If you get helped from my solution then upvote the answer.
Thank you for your help, @Shaonsani. I think the key update here is: 1. replace the 'none' with -float('inf'); 2. add 1 in when value > x[mid]. I am wondering the meaning of the -float('inf')? Thx.
Yeah. if you add a string to an integer then it seems wrong. so I use -float('int') in that case.
Get it. Thank you, Shaonsani.
1

If you want to return the index of the found number using a recursive approach, you need to keep track of the indices relative to initial list. Passing slices back into the recursion will return the index relative to that slice, which is not the correct answer.

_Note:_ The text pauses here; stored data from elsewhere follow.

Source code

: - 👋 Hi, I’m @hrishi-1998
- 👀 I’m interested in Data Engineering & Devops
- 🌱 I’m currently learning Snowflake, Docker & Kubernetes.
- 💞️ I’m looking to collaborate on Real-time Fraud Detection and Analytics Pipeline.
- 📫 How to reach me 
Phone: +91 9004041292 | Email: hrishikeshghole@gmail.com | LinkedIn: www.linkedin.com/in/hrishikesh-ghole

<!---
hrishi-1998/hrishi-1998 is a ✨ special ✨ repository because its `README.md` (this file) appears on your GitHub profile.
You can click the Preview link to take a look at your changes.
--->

An easier approach is to pass the low and high values into the recursion along with the the original list rather than the slice. You can handle this with default values so you don't burden the caller with calculating this. This will be both easier to reason about and faster because you are not allocating new copies of the list slices with every recursive call. For example:

def binary_search_rec(x, value, low = 0, high = None):
    if high is None:
        high = len(x) 

    # edge case -- we didn't find it
    if high <= low :
        return 'none'

    # the mid is relative to the whole list, so add low to it
    mid = (high - low) // 2 + low   

    if value == x[mid]:
        return mid 
    elif value > x[mid]:
        return binary_search_rec(x, value, mid + 1, high)
    else:
        return binary_search_rec(x, value, low, mid)


for i in range(8):
    print(binary_search_rec([1, 2, 3, 4, 5, 6], i))

Prints:

none
0
1
2
3
4
5
none

Also, sorting the input doesn't make sense if you are returning the index — you should expect the caller to pass sorted input. If the caller passes binary_search_rec([3, 2, 1], 1) and you return 0 because that's the index of the sorted list, it's not really helpful to the caller.

9 Comments

Thank you for your explanation, Mark. I am wondering why we need to add high = None in the function statement? And should we use mid - 1 rather than mid for the case of value < x[mid]?
Setting the default of high to None allows you to know when you need to supply the value. You need to do this because you can’t put high = len(x) in the function signature. Whether you use mid - 1 or mid + 1 later is a matter of preference so long as the result is correct. I would also recommend returning None or -1 instead of ”none” when the value is not found.
I see. Thank you for your help, Mark. What is the difference between placing high=len(x) and high=None? Does it mean that I can update the high value later with setting high=None, however, I can't make this in the setting high=None.
I also have an additional question. In the recursion, we have base case and recursive case. I would like to check what is the base case in your program? Besides, I think the main reasons that we +1 or -1 is to reach the edge case, which will stop the program and return the values. Without them, how should we return the final values? Thanks.
The base case is when high == low. This happens with an empty list because low and high are both 0. It also happens after you have looked though the whole list. You will always reach this edge case because you are calling the recursion on smaller groups each time by passing in the mid (or mid + 1) as either high or low. Eventually low will equal high.